EXERCISE DATA:
Content starts
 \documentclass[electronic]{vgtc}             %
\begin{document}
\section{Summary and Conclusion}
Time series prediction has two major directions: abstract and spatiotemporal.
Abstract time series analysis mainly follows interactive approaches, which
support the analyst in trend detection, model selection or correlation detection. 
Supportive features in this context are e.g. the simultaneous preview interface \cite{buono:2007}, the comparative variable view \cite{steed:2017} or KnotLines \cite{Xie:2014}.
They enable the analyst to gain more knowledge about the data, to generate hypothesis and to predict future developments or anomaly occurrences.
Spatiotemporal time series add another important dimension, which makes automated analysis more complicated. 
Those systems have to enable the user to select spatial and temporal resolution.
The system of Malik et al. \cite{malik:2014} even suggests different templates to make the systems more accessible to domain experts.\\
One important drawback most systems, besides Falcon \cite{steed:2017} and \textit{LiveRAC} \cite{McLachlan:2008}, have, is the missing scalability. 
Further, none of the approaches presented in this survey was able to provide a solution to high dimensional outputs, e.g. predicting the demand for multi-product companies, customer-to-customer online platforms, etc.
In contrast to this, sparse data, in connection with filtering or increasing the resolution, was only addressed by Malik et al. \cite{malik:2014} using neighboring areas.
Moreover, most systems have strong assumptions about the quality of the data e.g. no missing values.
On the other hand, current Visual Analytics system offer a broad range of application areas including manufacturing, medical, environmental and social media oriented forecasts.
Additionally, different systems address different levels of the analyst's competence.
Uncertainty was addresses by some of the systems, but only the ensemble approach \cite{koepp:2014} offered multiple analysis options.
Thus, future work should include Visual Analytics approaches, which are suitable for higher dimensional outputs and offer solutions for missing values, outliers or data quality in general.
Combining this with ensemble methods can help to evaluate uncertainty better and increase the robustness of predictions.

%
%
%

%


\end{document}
Content ends
WHAT IS NEEDED: Every one of the records is to be copied word for word.

RESPONSE BOX:
 \documentclass[electronic]{vgtc}             %
\begin{document}
\section{Summary and Conclusion}
Time series prediction has two major directions: abstract and spatiotemporal.
Abstract time series analysis mainly follows interactive approaches, which
support the analyst in trend detection, model selection or correlation detection. 
Supportive features in this context are e.g. the simultaneous preview interface \cite{buono:2007}, the comparative variable view \cite{steed:2017} or KnotLines \cite{Xie:2014}.
They enable the analyst to gain more knowledge about the data, to generate hypothesis and to predict future developments or anomaly occurrences.
Spatiotemporal time series add another important dimension, which makes automated analysis more complicated. 
Those systems have to enable the user to select spatial and temporal resolution.
The system of Malik et al. \cite{malik:2014} even suggests different templates to make the systems more accessible to domain experts.\\
One important drawback most systems, besides Falcon \cite{steed:2017} and \textit{LiveRAC} \cite{McLachlan:2008}, have, is the missing scalability. 
Further, none of the approaches presented in this survey was able to provide a solution to high dimensional outputs, e.g. predicting the demand for multi-product companies, customer-to-customer online platforms, etc.
In contrast to this, sparse data, in connection with filtering or increasing the resolution, was only addressed by Malik et al. \cite{malik:2014} using neighboring areas.
Moreover, most systems have strong assumptions about the quality of the data e.g. no missing values.
On the other hand, current Visual Analytics system offer a broad range of application areas including manufacturing, medical, environmental and social media oriented forecasts.
Additionally, different systems address different levels of the analyst's competence.
Uncertainty was addresses by some of the systems, but only the ensemble approach \cite{koepp:2014} offered multiple analysis options.
Thus, future work should include Visual Analytics approaches, which are suitable for higher dimensional outputs and offer solutions for missing values, outliers or data quality in general.
Combining this with ensemble methods can help to evaluate uncertainty better and increase the robustness of predictions.

%
%
%

%


\end{document}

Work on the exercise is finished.